Dans la foulée, s’inspirant de cette communication, le Conseil européen a adopté une « Approche globale sur la question des migrations » pour définir ses « priorités d’action centrées sur l’Afrique et la Méditerranée » (décembre 2005). Les conférences ministérielles Afrique-Europe sur les migrations de Rabat (2006), Tripoli (2006) et Paris (2008) découlent de ces priorités et témoignent de l’intérêt majeur que l’Europe porte à l’Afrique en tant que région émettrice de migrants. Parallèlement, plusieurs États membres de l’UE ont signé des accords de gestion des flux migratoires avec divers pays africains. Et le contrôle des frontières méridionales de l’Europe a été renforcé par les États membres eux-mêmes et par l’agence européenne Frontex de surveillance des frontières extérieures (Carling, 2007). Tout cet investissement politique, policier et diplomatique sur les migrations africaines — sans pareil pour les autres régions du monde —, associé aux images récurrentes de pirogues surchargées de migrants, suggère que déferle sur l’Europe une véritable « invasion africaine » (de Haas, 2007). 

Qu’en est-il réellement ? Rassemblant des données statistiques éparses, cet article donne la mesure des migrations subsahariennes en adoptant le double point de vue des pays de départ et d’arrivée, à l’échelle de la France mais aussi à l’échelle de l’Union Européenne ou de l’OCDE. En fin de compte, il met en évidence un paradoxe : les migrations subsahariennes à destination de la France ou, plus largement des pays du Nord, sont extrêmement visibles dans les discours politiques et médiatiques mais elles constituent un fait statistique minoritaire. 

2-Mobilisant les sources statistiques disponibles pour mesurer l’immigration en France (INSEE, AGDREF, OMI-STAT), nous examinons ici le poids relatif des Subsahariens dans la population étrangère et immigrée progressivement constituée. Au regard de la très faible représentation des migrants originaires d’Afrique Subsaharienne tant dans les flux récents (1994-2004) que dans les effectifs progressivement accumulés (1962-2005), une attention particulière est portée, dans l’analyse, à la contribution potentielle des migrations irrégulières. La prise en compte des migrations irrégulières, généralement tenues pour responsables d’une sous-estimation, est-elle de nature à bouleverser les ordres de grandeur ? 

3-L’immigration subsaharienne (Encadré 1) en France se caractérise par la force de sa progression : depuis 1962, le nombre d’immigrés d’origine subsaharienne — personnes nées dans un pays d’Afrique subsaharienne et résidant en France au moment des recensements — a cru à un rythme moyen de 8,3 % par an. C’est bien plus que le rythme de progression de l’ensemble de la population immigrée sur la même période (1,3 % par an). Les Subsahariens sont de fait, de toutes les origines, le groupe qui a le plus augmenté dans la période 1962-2004 (Tableau 1). Passant de 20 000 à 570 000 individus, la population subsaharienne a été multipliée par 27 en un peu plus de 40 ans. 
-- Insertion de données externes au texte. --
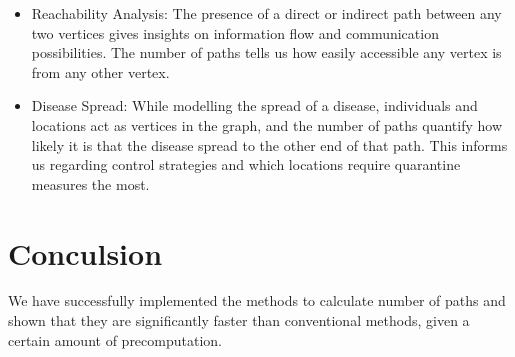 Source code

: \documentclass[12pt, a4paper]{article}
\begin{document}
\begin{flushleft}
\begin{itemize}
        \item Reachability Analysis: The presence of a direct or indirect path between any two vertices gives insights on information flow and communication possibilities. The number of paths tells us how easily accessible any vertex is from any other vertex.

        \item Disease Spread: While modelling the spread of a disease, individuals and locations act as vertices in the graph, and the number of paths quantify how likely it is that the disease spread to the other end of that path. This informs us regarding control strategies and which locations require quarantine measures the most.
      \end{itemize}

    \end{flushleft} 

    \section{Conculsion}
    \begin{flushleft}
      We have successfully implemented the methods to calculate number of paths and shown that they are significantly faster than conventional methods, given a certain amount of precomputation.
    \end{flushleft}
\end{document}
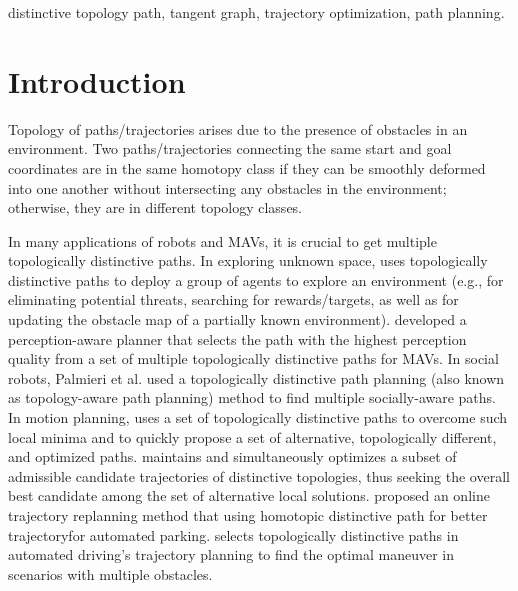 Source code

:\documentclass[letterpaper, 10 pt, journal, twoside]{IEEEtran}
\begin{document}
\begin{IEEEkeywords}
distinctive topology path, tangent graph, trajectory optimization, path planning.
\end{IEEEkeywords}

\section{Introduction}


Topology of paths/trajectories arises due to the presence of obstacles in an environment. Two paths/trajectories connecting the same start and goal coordinates are in the same homotopy class if they can be smoothly deformed into one another without intersecting any obstacles in the environment; otherwise, they are in different topology classes.

In many applications of robots and MAVs, it is crucial to get multiple topologically distinctive paths. In exploring unknown space, \cite{kim2013topological} uses topologically distinctive paths to deploy a group of agents to explore an environment (e.g., for eliminating potential threats, searching for rewards/targets, as well as for updating the obstacle map of a partially known environment). \cite{kim2021topology} developed a perception-aware planner that selects the path with the highest perception quality from a set of multiple topologically distinctive paths for MAVs. In social robots, Palmieri et al. \cite{palmieri2015fast} used a topologically distinctive path planning (also known as topology-aware path planning) method to find multiple socially-aware paths. In motion planning, \cite{kuderer2014online} uses a set of topologically distinctive paths to overcome such local minima and to quickly propose a set of alternative, topologically different, and optimized paths. \cite{rosmann2017integrated} maintains and simultaneously optimizes a subset of admissible candidate trajectories of distinctive topologies, thus seeking the overall best candidate among the set of alternative local solutions. \cite{li2022online} proposed an online trajectory replanning method that using homotopic distinctive path for better trajectoryfor automated parking. \cite{kolur2019online} selects topologically distinctive paths in automated driving's trajectory planning to find the optimal maneuver in scenarios with multiple obstacles. 
\end{document}
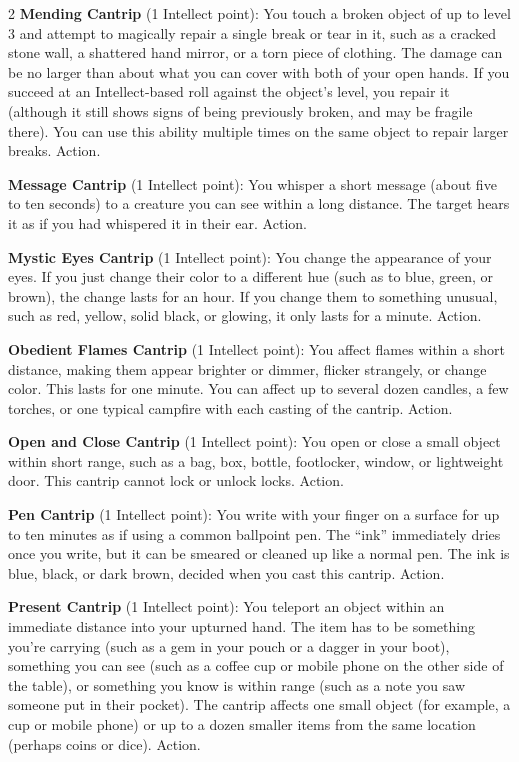 \begin{multicols}{2}
\textbf{Mending Cantrip} (1 Intellect point): You touch a broken object of up to level 3 and attempt to magically repair a single break or tear in it, such as a cracked stone wall, a shattered hand mirror, or a torn piece of clothing. The damage can be no larger than about what you can cover with both of your open hands. If you succeed at an Intellect-based roll against the object’s level, you repair it (although it still shows signs of being previously broken, and may be fragile there). You can use this ability multiple times on the same object to repair larger breaks. Action. 

\textbf{Message Cantrip} (1 Intellect point): You whisper a short message (about five to ten seconds) to a creature you can see within a long distance. The target hears it as if you had whispered it in their ear. Action. 

\textbf{Mystic Eyes Cantrip} (1 Intellect point): You change the appearance of your eyes. If you just change their color to a different hue (such as to blue, green, or brown), the change lasts for an hour. If you change them to something unusual, such as red, yellow, solid black, or glowing, it only lasts for a minute. Action.

\textbf{Obedient Flames Cantrip} (1 Intellect point): You affect flames within a short distance, making them appear brighter or dimmer, flicker strangely, or change color. This lasts for one minute. You can affect up to several dozen candles, a few torches, or one typical campfire with each casting of the cantrip. Action. 

\textbf{Open and Close Cantrip} (1 Intellect point): You open or close a small object within short range, such as a bag, box, bottle, footlocker, window, or lightweight door. This cantrip cannot lock or unlock locks. Action. 

\textbf{Pen Cantrip} (1 Intellect point): You write with your finger on a surface for up to ten minutes as if using a common ballpoint pen. The “ink” immediately dries once you write, but it can be smeared or cleaned up like a normal pen. The ink is blue, black, or dark brown, decided when you cast this cantrip. Action. 

\textbf{Present Cantrip} (1 Intellect point): You teleport an object within an immediate distance into your upturned hand. The item has to be something you’re carrying (such as a gem in your pouch or a dagger in your boot), something you can see (such as a coffee cup or mobile phone on the other side of the table), or something you know is within range (such as a note you saw someone put in their pocket). The cantrip affects one small object (for example, a cup or mobile phone) or up to a dozen smaller items from the same location (perhaps coins or dice). Action. 


\end{multicols}
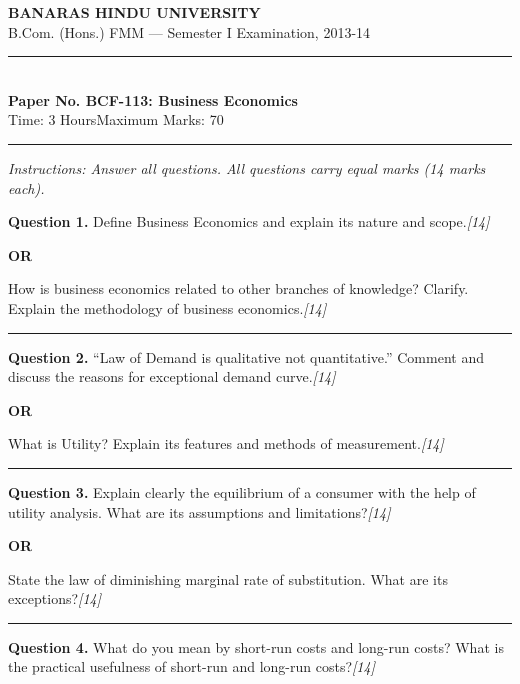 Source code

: \documentclass[11pt,a4paper]{article}
\newcommand{\pts}[1]{\hfill   \textit{[#1]}}
\begin{document}
\begin{center}
  {\large\bfseries BANARAS HINDU UNIVERSITY}\\[2pt]
  {\normalsize B.Com. (Hons.) FMM --- Semester I Examination, 2013-14}\\[6pt]
  \rule{0.8\linewidth}{0.5pt}\\[6pt]
  {\large\bfseries Paper No. BCF-113: Business Economics}\\[4pt]
  {\normalsize Time: 3 Hours\hfill Maximum Marks: 70}
\end{center}

\rule{\linewidth}{0.4pt}

\smallskip



\noindent   \textit{Instructions: Answer all questions. All questions carry equal marks (14 marks each).}

\bigskip




\noindent   \textbf{Question 1.}
Define Business Economics and explain its nature and scope.\pts{14}

\centerline{   \textbf{OR}}

How is business economics related to other branches of knowledge? Clarify. Explain the methodology of business economics.\pts{14}

\medskip\rule{\linewidth}{0.2pt}




\noindent   \textbf{Question 2.}
``Law of Demand is qualitative not quantitative.'' Comment and discuss the reasons for exceptional demand curve.\pts{14}

\centerline{   \textbf{OR}}

What is Utility? Explain its features and methods of measurement.\pts{14}

\medskip\rule{\linewidth}{0.2pt}




\noindent   \textbf{Question 3.}
Explain clearly the equilibrium of a consumer with the help of utility analysis. What are its assumptions and limitations?\pts{14}

\centerline{   \textbf{OR}}

State the law of diminishing marginal rate of substitution. What are its exceptions?\pts{14}

\medskip\rule{\linewidth}{0.2pt}




\noindent   \textbf{Question 4.}
What do you mean by short-run costs and long-run costs? What is the practical usefulness of short-run and long-run costs?\pts{14}
\end{document}
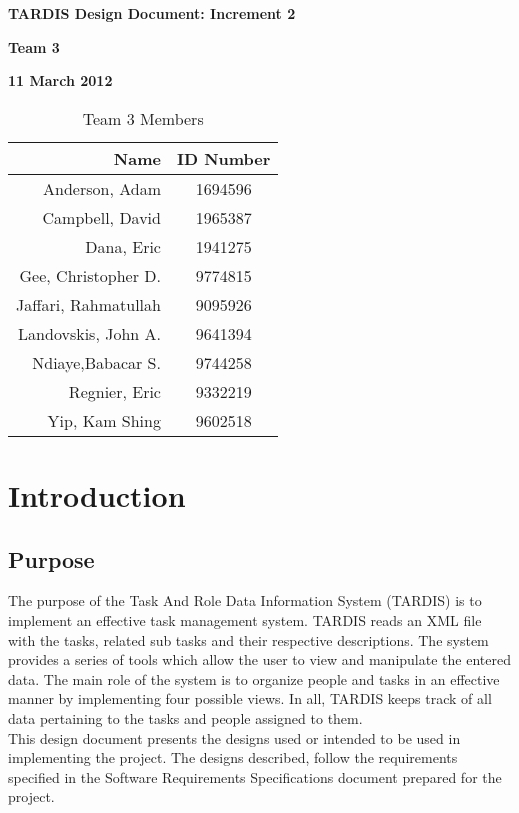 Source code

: \documentclass[12pt]{article}
\begin{document}
\vspace*{0.5in}
\centerline{\bf\Large TARDIS Design Document: Increment 2}

\vspace*{0.5in}
\centerline{\bf\Large Team 3}

\vspace*{0.5in}
\centerline{\bf\Large 11 March 2012}

\vspace*{1.5in}
\begin{table}[htbp]
\caption{Team 3 Members}
\begin{center}
\begin{tabular}{|r | c|}
\hline
Name & ID Number \\
\hline\hline
Anderson, Adam & 1694596\\
Campbell, David& 1965387\\
Dana, Eric & 1941275\\
Gee, Christopher D.& 9774815\\
Jaffari, Rahmatullah & 9095926\\
Landovskis, John A. & 9641394\\
Ndiaye,Babacar S. & 9744258\\
Regnier, Eric & 9332219\\
Yip, Kam Shing & 9602518\\
\hline
\end{tabular}
\end{center}
\end{table}

\clearpage

\section{Introduction}
\vspace*{0.1in}
\subsection{Purpose}

The purpose of the Task And Role Data Information System (TARDIS) is to implement an effective task management system.
 TARDIS reads an XML file with the tasks, related sub tasks and their respective descriptions. The system provides a series of tools
which allow the user to view and manipulate the entered data. The main role of the system is to organize people and tasks in 
an effective manner by implementing four possible views. In all, TARDIS keeps track of all data pertaining to the tasks and people assigned
to them.
\\[20px]This design document presents the designs used or intended to be used in implementing the project. The designs described, follow the requirements specified in the Software Requirements Specifications document prepared for the project.
\end{document}
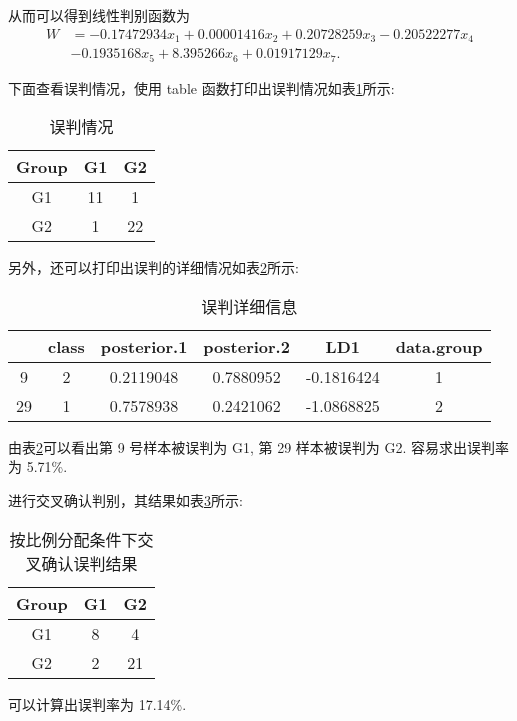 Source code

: \documentclass{ctexrep}
\begin{document}
从而可以得到线性判别函数为
\begin{equation*}
\begin{aligned}
W&=-0.17472934x_1+0.00001416x_2+0.20728259x_3-0.20522277x_4 \\
&-0.1935168x_5+8.395266x_6+0.01917129x_7.
\end{aligned}
\end{equation*}

下面查看误判情况，使用 table 函数打印出误判情况如表\ref{tab:ex541}所示:
\begin{table}[h!]
\begin{center}
\begin{tabular}{c|cc}
Group & G1 & G2 \\
\hline
G1 & 11 & 1 \\
G2 & 1 & 22
\end{tabular}
\end{center}
\caption{误判情况}
\label{tab:ex541}
\end{table}

另外，还可以打印出误判的详细情况如表\ref{tab:ex542}所示:
\begin{table}[hb!]
\begin{center}
\begin{tabular}{c|ccccc}
 & class & posterior.1 & posterior.2 & LD1 & data.group \\
\hline
9 & 2 & 0.2119048 & 0.7880952 & -0.1816424 & 1 \\
29 & 1 & 0.7578938 & 0.2421062 & -1.0868825 & 2
\end{tabular}
\end{center}
\caption{误判详细信息}
\label{tab:ex542}
\end{table}

由表\ref{tab:ex542}可以看出第 9 号样本被误判为 G1, 第 29 样本被误判为 G2. 容易求出误判率为 5.71\%.

进行交叉确认判别，其结果如表\ref{tab:ex543}所示:
\begin{table}[ht!]
\begin{center}
\begin{tabular}{c|cc}
Group & G1 & G2 \\
\hline
G1 & 8 & 4 \\
G2 & 2 & 21
\end{tabular}
\end{center}
\caption{按比例分配条件下交叉确认误判结果}
\label{tab:ex543}
\end{table}

可以计算出误判率为 17.14\%.
\end{document}
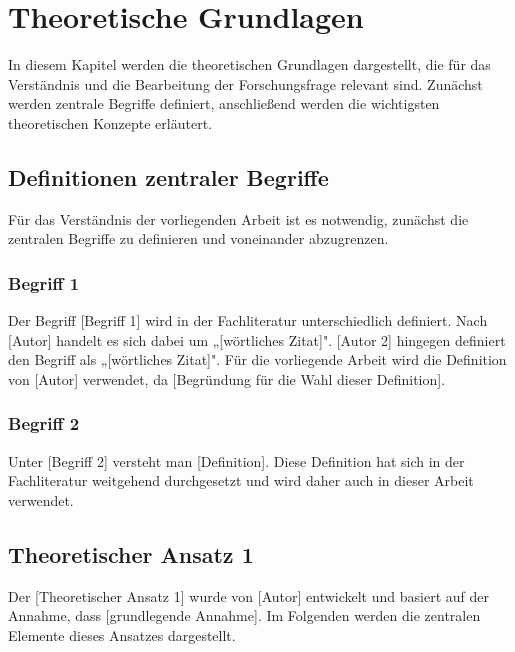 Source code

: \chapter{Theoretische Grundlagen}
\label{chap:theoretische_grundlagen}

In diesem Kapitel werden die theoretischen Grundlagen dargestellt, die für das Verständnis und die Bearbeitung der Forschungsfrage relevant sind. Zunächst werden zentrale Begriffe definiert, anschließend werden die wichtigsten theoretischen Konzepte erläutert.

\section{Definitionen zentraler Begriffe}
\label{sec:definitionen}

Für das Verständnis der vorliegenden Arbeit ist es notwendig, zunächst die zentralen Begriffe zu definieren und voneinander abzugrenzen.

\subsection{Begriff 1}
\label{subsec:begriff1}

Der Begriff [Begriff 1] wird in der Fachliteratur unterschiedlich definiert. Nach [Autor] handelt es sich dabei um „[wörtliches Zitat]". [Autor 2] hingegen definiert den Begriff als „[wörtliches Zitat]". Für die vorliegende Arbeit wird die Definition von [Autor] verwendet, da [Begründung für die Wahl dieser Definition].

\subsection{Begriff 2}
\label{subsec:begriff2}

Unter [Begriff 2] versteht man [Definition]. Diese Definition hat sich in der Fachliteratur weitgehend durchgesetzt und wird daher auch in dieser Arbeit verwendet.

\section{Theoretischer Ansatz 1}
\label{sec:theoretischer_ansatz1}

Der [Theoretischer Ansatz 1] wurde von [Autor] entwickelt und basiert auf der Annahme, dass [grundlegende Annahme]. Im Folgenden werden die zentralen Elemente dieses Ansatzes dargestellt.

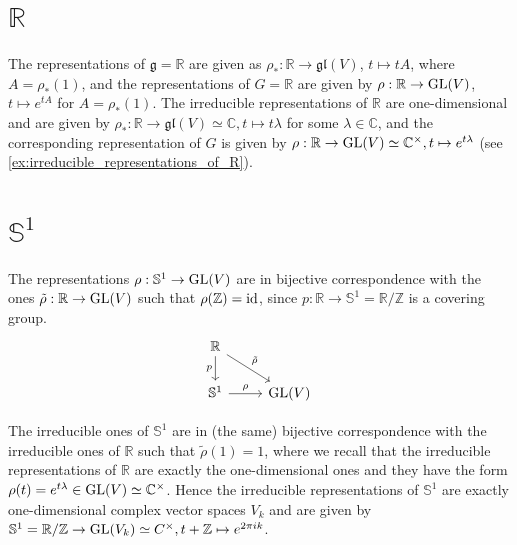 \documentclass{report}
\begin{document}
\section{$\mathbb R$}
The representations of $\mathfrak g = \mathbb R$ are given as $\rho_*: \mathbb R \to \mathfrak{gl}(V)$, $t \mapsto t A$, where $A = \rho_*(1)$, and the representations of $G = \mathbb R$ are given by $\rho: \mathbb R \to \operatorname{{\mathrm{GL}}}(V)$, $t \mapsto e^{tA}$ for $A = \rho_*(1)$.
The irreducible representations of $\mathbb R$ are one-dimensional and are given by $\rho_*: \mathbb R \to \mathfrak{gl}(V) \simeq \mathbb C, t \mapsto t \lambda$ for some $\lambda \in \mathbb C$, and the corresponding representation of $G$ is given by $\rho: \mathbb R \to \operatorname{{\mathrm{GL}}}(V) \simeq \mathbb C^{\times}, t \mapsto e^{t \lambda}$ (see \cref{ex:irreducible_representations_of_R}).
\section{$\mathbb S^1$}
The representations $\rho:\mathbb S^1 \to \operatorname{{\mathrm{GL}}}(V)$ are in bijective correspondence with the ones $\tilde \rho: \mathbb R \to \operatorname{{\mathrm{GL}}}(V)$ such that $\rho(\mathbb Z) = \operatorname{id}$, since $p: \mathbb R \to \mathbb S^1 = \mathbb R / \mathbb Z$ is a covering group.
\[
    \begin{tikzcd}
        \mathbb R \arrow[dr, "\tilde \rho"] \arrow[d, "p"']  \\
        \mathbb S^1 \arrow[r, "\rho"] & \GL(V)
    \end{tikzcd}
\]

The irreducible ones of $\mathbb S^1$ are in (the same) bijective correspondence with the irreducible ones of $\mathbb R$ such that $\tilde \rho(1) = 1$, where we recall that the irreducible representations of $\mathbb R$ are exactly the one-dimensional ones and they have the form $\rho(t) = e^{t \lambda} \in \operatorname{{\mathrm{GL}}}(V) \simeq \mathbb C^{\times}$.
Hence the irreducible representations of $\mathbb S^1$ are exactly one-dimensional complex vector spaces $V_k$ and are given by $\mathbb S^1 = \mathbb R/ \mathbb Z \to \operatorname{{\mathrm{GL}}}(V_k) \simeq C^{\times}, t + \mathbb Z \mapsto e^{2 \pi i k }$.
\end{document}
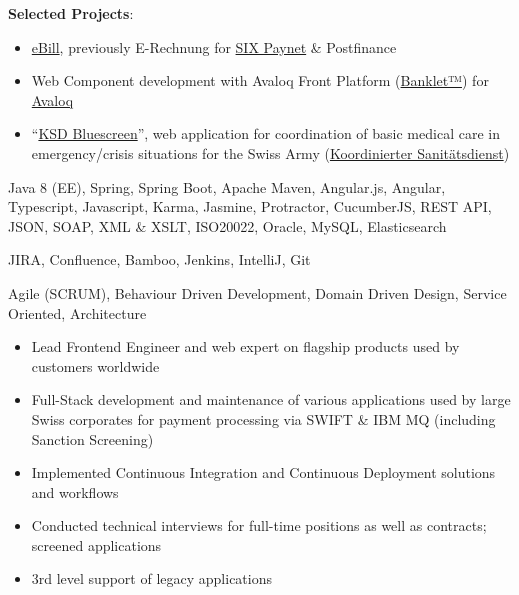 \smallskip
\textbf{Selected Projects}:
\smallskip
\begin{itemize}
	\item \href{https://www.ebill.ch/}{eBill}, previously E-Rechnung for \href{https://www.six-group.com/en/site/banking-services/paynet.html}{SIX Paynet} \& Postfinance
	\item Web Component development with Avaloq Front Platform (\href{https://developer.avaloq.com/web/developer-portal/learn}{Banklet™}) for \href{https://www.avaloq.com/en/}{Avaloq}
	\item \enquote{\href{https://blog.alertswiss.ch/de/rubriken/bevoelkerungsschutz/koordinierter-sanitaetsdienst-ksd-neues-management-tool-blue-screen-switzerland/}{KSD Bluescreen}}, web application for coordination of basic medical care in emergency/crisis situations for the Swiss Army (\href{https://www.vtg.admin.ch/de/organisation/astab/san/ksd.html}{Koordinierter Sanitätsdienst})
\end{itemize}

\medskip
\begin{description}
	\ifincludestech
	\item [Technologies] Java 8 (EE), Spring, Spring Boot, Apache Maven, Angular.js, Angular, Typescript, Javascript, Karma, Jasmine, Protractor, CucumberJS, REST API, JSON, SOAP, XML \& XSLT, ISO20022, Oracle, MySQL, Elasticsearch
	\fi
	\ifincludestools
	\item [Tools] JIRA, Confluence, Bamboo, Jenkins, IntelliJ, Git
	\fi
	\ifincludesmethods
	\item [Methodologies] Agile (SCRUM), Behaviour Driven Development, Domain Driven Design, Service Oriented, Architecture
	\fi
\end{description}

\divider


\medskip
\begin{itemize}
	\item Lead Frontend Engineer and web expert on flagship products used by customers worldwide
	\item Full-Stack development and maintenance of various applications used by large Swiss corporates for payment processing via SWIFT \& IBM MQ (including Sanction Screening)
	\item Implemented Continuous Integration and Continuous Deployment solutions and workflows 
	\item Conducted technical interviews for full-time positions as well as contracts; screened applications
	\item 3rd level support of legacy applications
\end{itemize}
Encadré 1 : L’Afrique dont on parle 

4-L’Afrique subsaharienne, autrement appelée Afrique noire, regroupe l’ensemble des pays qui se trouvent au sud du Sahara. Les données présentées sont cependant tributaires des regroupements géographiques utilisés dans les différentes publications de données statistiques. En conséquence, la plupart des résultats présentés ici ne porte pas strictement sur l’Afrique subsaharienne mais sur l’Afrique hors Maghreb (Maroc, Algérie, Tunisie). L’assimilation de l’Afrique hors Maghreb à l’Afrique subsaharienne est géographiquement fausse puisque la première inclut l’Égypte et la Libye. Cependant, les effectifs libyens et égyptiens sont si faibles dans les flux et stocks d’immigrés en France que l’essentiel des effectifs présentés dans la catégorie Afrique hors Maghreb correspond, de fait, à l’Afrique subsaharienne.